4. Di fronte a questi due quadri antitetici l’orante è invitato a compiere una duplice esperienza. Innanzitutto egli deve scoprire che il mistero di Dio, espresso nel simbolo della tempesta, non può essere catturato e dominato dall’uomo. Come canta il profeta Isaia, il Signore, simile a folgore o a tempesta, irrompe nella storia seminando panico nei confronti dei perversi e degli oppressori. Sotto l’intervento del suo giudizio, gli avversari superbi sono sradicati come alberi colpiti da un uragano o come cedri frantumati dalle saette divine (cfr Is 14,7-8).
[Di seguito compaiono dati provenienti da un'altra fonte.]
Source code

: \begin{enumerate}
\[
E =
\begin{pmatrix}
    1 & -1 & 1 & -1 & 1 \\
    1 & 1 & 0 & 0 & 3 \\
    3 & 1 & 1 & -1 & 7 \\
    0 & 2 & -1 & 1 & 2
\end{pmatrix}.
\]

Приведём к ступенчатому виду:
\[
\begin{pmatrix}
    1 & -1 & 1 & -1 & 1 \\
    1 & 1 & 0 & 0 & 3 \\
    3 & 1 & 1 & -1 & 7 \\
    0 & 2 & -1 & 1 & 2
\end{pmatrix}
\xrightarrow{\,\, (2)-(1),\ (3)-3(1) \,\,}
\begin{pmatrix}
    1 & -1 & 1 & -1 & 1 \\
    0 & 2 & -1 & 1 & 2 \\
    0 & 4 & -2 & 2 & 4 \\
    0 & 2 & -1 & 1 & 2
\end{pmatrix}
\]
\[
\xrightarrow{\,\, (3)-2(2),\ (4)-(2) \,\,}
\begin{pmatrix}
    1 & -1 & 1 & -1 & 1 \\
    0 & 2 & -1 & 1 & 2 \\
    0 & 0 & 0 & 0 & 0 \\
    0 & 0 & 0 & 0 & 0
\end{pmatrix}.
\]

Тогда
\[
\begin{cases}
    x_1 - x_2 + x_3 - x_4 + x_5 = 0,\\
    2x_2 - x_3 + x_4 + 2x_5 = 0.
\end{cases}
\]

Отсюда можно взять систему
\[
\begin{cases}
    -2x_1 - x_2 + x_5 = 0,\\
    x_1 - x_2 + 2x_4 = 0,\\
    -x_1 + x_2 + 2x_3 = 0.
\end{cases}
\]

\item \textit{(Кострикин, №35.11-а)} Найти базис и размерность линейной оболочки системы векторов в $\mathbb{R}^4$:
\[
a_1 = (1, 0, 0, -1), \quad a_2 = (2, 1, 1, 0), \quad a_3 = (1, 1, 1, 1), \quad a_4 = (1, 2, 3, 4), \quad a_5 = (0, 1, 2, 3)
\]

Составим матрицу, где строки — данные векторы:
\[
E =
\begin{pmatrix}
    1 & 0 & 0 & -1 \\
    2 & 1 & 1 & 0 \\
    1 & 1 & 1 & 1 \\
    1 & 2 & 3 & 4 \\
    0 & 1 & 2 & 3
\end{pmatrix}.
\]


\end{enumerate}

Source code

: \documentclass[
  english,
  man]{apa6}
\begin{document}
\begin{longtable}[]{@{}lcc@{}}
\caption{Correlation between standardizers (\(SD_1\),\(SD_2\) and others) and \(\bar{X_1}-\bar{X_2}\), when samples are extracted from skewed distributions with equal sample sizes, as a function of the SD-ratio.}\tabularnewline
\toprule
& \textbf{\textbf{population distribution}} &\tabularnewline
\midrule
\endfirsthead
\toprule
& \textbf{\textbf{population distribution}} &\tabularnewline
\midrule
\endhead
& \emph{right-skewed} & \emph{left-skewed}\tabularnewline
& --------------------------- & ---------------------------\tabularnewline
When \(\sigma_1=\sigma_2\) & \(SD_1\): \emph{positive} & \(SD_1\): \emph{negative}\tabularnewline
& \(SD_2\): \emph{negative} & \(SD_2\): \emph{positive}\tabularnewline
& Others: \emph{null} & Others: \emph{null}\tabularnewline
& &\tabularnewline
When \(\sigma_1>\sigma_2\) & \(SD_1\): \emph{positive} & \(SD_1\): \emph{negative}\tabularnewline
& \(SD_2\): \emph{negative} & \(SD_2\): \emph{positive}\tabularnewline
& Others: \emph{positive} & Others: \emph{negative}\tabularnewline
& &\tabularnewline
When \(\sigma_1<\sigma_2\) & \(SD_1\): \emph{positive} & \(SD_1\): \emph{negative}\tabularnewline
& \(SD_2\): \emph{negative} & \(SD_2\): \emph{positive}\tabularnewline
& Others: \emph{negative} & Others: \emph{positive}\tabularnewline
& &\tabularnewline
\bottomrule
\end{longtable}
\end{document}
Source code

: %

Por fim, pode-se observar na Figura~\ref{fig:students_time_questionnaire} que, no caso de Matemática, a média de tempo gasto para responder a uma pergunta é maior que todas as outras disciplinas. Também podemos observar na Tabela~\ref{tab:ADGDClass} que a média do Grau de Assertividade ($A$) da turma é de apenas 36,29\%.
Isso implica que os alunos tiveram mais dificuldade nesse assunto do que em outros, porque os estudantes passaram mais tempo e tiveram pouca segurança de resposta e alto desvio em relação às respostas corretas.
In questa luce è evidenziato ciò che un pensatore moderno (Rudolph Otto) ha qualificato come il tremendum di Dio, cioè la sua trascendenza ineffabile e la sua presenza di giudice giusto nella storia dell’umanità. Questa vanamente si illude di opporsi alla sua sovrana potenza. Anche Maria esalterà nel Magnificat questo aspetto dell’agire di Dio: “Ha spiegato la potenza del suo braccio, ha disperso i superbi nei pensieri del loro cuore; ha rovesciato i potenti dai troni” (Lc 1,51-52a).
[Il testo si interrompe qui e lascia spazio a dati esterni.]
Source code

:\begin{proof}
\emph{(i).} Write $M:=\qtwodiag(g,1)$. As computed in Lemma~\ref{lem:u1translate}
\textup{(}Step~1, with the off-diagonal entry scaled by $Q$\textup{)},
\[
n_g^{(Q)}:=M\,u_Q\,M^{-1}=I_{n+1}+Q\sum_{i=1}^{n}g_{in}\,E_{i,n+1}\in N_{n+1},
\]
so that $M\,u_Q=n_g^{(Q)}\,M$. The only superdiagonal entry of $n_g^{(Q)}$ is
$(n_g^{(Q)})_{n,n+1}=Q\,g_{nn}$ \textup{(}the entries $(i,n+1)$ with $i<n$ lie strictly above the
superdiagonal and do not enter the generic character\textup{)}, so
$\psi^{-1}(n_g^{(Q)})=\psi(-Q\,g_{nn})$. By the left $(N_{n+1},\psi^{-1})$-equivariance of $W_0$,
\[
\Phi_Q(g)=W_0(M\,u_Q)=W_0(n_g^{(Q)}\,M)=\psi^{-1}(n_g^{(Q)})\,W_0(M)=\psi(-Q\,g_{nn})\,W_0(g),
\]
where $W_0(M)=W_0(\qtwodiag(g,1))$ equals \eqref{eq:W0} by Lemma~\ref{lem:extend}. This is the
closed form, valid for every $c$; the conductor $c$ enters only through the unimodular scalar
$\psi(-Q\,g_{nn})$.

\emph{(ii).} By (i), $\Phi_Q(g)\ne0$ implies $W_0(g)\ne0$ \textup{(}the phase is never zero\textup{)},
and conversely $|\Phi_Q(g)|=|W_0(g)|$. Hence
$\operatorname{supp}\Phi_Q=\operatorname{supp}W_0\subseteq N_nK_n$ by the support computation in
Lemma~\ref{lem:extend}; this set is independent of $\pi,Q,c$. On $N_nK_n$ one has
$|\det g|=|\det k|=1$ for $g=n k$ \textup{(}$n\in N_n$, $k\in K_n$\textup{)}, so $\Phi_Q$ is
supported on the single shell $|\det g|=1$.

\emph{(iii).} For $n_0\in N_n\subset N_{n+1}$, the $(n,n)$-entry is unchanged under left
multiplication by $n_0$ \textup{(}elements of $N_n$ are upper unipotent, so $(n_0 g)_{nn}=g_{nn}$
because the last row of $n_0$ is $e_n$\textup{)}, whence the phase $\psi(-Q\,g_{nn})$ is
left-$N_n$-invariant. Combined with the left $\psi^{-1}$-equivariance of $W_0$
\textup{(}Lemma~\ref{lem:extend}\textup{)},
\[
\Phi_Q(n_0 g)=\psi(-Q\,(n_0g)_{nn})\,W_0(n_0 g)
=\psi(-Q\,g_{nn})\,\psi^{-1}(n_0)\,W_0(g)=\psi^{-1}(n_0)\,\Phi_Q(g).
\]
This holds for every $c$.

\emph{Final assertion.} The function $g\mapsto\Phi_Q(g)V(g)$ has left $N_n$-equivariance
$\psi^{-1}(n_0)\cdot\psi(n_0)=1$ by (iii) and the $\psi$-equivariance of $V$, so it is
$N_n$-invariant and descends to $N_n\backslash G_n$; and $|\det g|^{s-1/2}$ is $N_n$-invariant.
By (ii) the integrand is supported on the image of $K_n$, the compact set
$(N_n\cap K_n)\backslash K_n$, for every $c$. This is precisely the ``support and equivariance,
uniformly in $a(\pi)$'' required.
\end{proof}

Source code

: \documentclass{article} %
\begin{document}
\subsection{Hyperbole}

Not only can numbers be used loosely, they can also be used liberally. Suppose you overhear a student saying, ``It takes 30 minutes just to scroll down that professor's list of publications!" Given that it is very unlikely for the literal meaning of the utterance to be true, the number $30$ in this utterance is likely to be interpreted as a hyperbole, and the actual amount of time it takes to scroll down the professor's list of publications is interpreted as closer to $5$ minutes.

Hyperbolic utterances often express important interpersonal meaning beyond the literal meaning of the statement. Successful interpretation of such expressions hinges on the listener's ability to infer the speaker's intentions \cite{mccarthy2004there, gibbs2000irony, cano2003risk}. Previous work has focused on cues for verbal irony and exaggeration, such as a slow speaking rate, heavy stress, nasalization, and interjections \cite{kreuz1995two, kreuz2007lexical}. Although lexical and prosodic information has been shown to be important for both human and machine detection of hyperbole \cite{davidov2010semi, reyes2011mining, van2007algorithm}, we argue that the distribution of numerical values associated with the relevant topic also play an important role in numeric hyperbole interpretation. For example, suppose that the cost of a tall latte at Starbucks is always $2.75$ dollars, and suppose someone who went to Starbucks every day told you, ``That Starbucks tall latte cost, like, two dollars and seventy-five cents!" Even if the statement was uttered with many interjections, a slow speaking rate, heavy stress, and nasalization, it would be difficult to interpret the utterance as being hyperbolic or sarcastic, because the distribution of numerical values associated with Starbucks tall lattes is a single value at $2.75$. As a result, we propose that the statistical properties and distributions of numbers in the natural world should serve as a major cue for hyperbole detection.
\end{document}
5. Il Salmo ci presenta, però, un altro aspetto del volto di Dio, quello che si scopre nell’intimità della preghiera e nella celebrazione della liturgia. È, secondo il pensatore menzionato, il fascinosum di Dio, cioè il fascino che emana dalla sua grazia, il mistero dell’amore che si effonde sul fedele, la sicurezza serena della benedizione riservata al giusto. Perfino davanti al caos del male, alle tempeste della storia, e alla stessa collera della giustizia divina, l’orante si sente in pace, avvolto dal manto di protezione che la Provvidenza offre a chi loda Dio e segue le sue vie. Attraverso la preghiera si conosce che il vero desiderio del Signore consiste nel donare pace.
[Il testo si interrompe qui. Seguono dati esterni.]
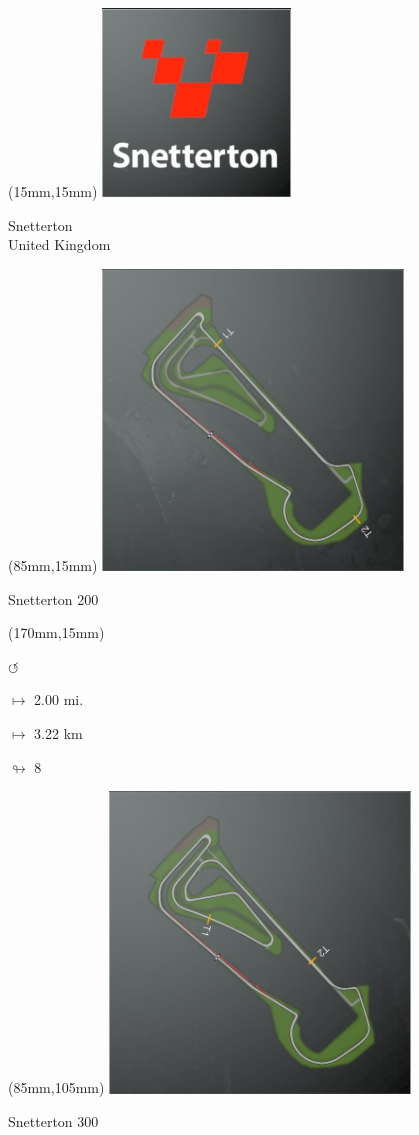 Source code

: \begin{textblock*}{60mm}(15mm,15mm)%
\includegraphics[width=50mm]{LG/2015-05-20_00095.png}
\par Snetterton\\ United Kingdom
\end{textblock*}
\begin{textblock*}{80mm}(85mm,15mm)%
\includegraphics[width=80mm]{TR/2015-05-20_00061.png}
\centerline{Snetterton 200}
\end{textblock*}
\begin{textblock*}{30mm}(170mm,15mm)%
\par \Huge$\circlearrowleft$
\Large
\par$\mapsto$ 2.00 mi.
\par$\mapsto$ 3.22 km
\par$\looparrowright$ 8
\end{textblock*}
\begin{textblock*}{80mm}(85mm,105mm)%
\includegraphics[width=80mm]{TR/2015-05-20_00060.png}
\centerline{Snetterton 300}
\end{textblock*}
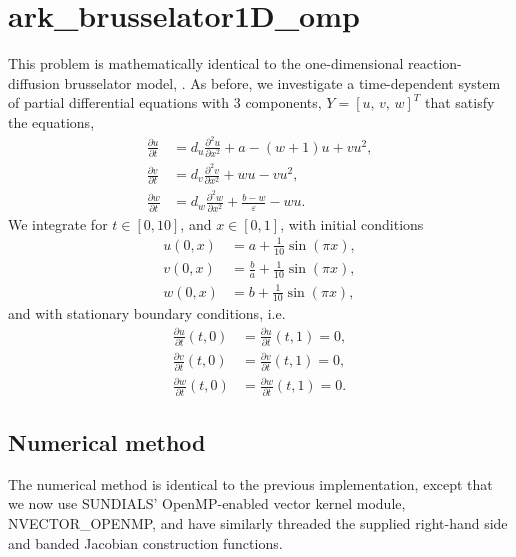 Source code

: \documentclass[letterpaper,10pt,english]{sphinxmanual}
\begin{document}
\section{ark\_brusselator1D\_omp}
\label{\detokenize{c_openmp:ark-brusselator1d-omp}}\label{\detokenize{c_openmp:id1}}
This problem is mathematically identical to the one-dimensional
reaction-diffusion brusselator model, {\hyperref[\detokenize{c_serial:ark-brusselator1d}]{}}.  As
before, we investigate a time-dependent system of partial differential
equations with 3 components, \(Y = [u,\, v,\, w]^T\) that satisfy
the equations,
\begin{equation*}
\begin{split}\frac{\partial u}{\partial t} &= d_u \frac{\partial^2 u}{\partial
   x^2} + a - (w+1) u + v u^2, \\
\frac{\partial v}{\partial t} &= d_v \frac{\partial^2 v}{\partial
   x^2} + w u - v u^2, \\
\frac{\partial w}{\partial t} &= d_w \frac{\partial^2 w}{\partial
   x^2} + \frac{b-w}{\varepsilon} - w u.\end{split}
\end{equation*}
We integrate for \(t \in [0, 10]\), and \(x \in [0, 1]\), with
initial conditions
\begin{equation*}
\begin{split}u(0,x) &=  a + \frac{1}{10} \sin(\pi x),\\
v(0,x) &= \frac{b}{a} + \frac{1}{10}\sin(\pi x),\\
w(0,x) &=  b + \frac{1}{10}\sin(\pi x),\end{split}
\end{equation*}
and with stationary boundary conditions, i.e.
\begin{equation*}
\begin{split}\frac{\partial u}{\partial t}(t,0) &= \frac{\partial u}{\partial t}(t,1) = 0,\\
\frac{\partial v}{\partial t}(t,0) &= \frac{\partial v}{\partial t}(t,1) = 0,\\
\frac{\partial w}{\partial t}(t,0) &= \frac{\partial w}{\partial t}(t,1) = 0.\end{split}
\end{equation*}

\subsection{Numerical method}
\label{\detokenize{c_openmp:numerical-method}}
The numerical method is identical to the previous implementation,
except that we now use SUNDIALS’ OpenMP-enabled vector kernel module,
NVECTOR\_OPENMP, and have similarly threaded the supplied right-hand
side and banded Jacobian construction functions.
\end{document}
Nel tempio è risanata la nostra inquietudine e cancellato il nostro terrore; noi partecipiamo alla liturgia celeste con tutti “i figli di Dio”, angeli e santi. E sulla tempesta, simile al diluvio distruttore della malvagità umana, s’inarca allora l’arcobaleno della benedizione divina, che ricorda “l’alleanza eterna tra Dio e ogni essere che vive in ogni carne che è sulla terra” (Gn 9,16).
È questo soprattutto il messaggio che emerge nella rilettura “cristiana” del Salmo. Se i sette ‘tuoni’ del nostro Salmo rappresentano la voce di Dio nel cosmo, l’espressione più alta di questa voce è quella con cui il Padre, nella teofania del Battesimo di Gesù, ha rivelato l’identità più profonda di lui quale “Figlio prediletto” (Mc 1,11 e par.). Scrive san Basilio: “Forse, e più misticamente, ‘la voce del Signore sulle acque’ echeggiò quando venne una voce dall’alto al battesimo di Gesù e disse: Questi è il Figlio mio diletto. Allora infatti il Signore aleggiava su molte acque, santificandole con il battesimo. Il Dio della gloria tuonò dall’alto con l’alta voce della sua testimonianza…E puoi anche intendere per ‘tuono’ quel mutamento che, dopo il battesimo, si compie attraverso la grande ‘voce’ del Vangelo” (Omelie sui Salmi: PG 30,359).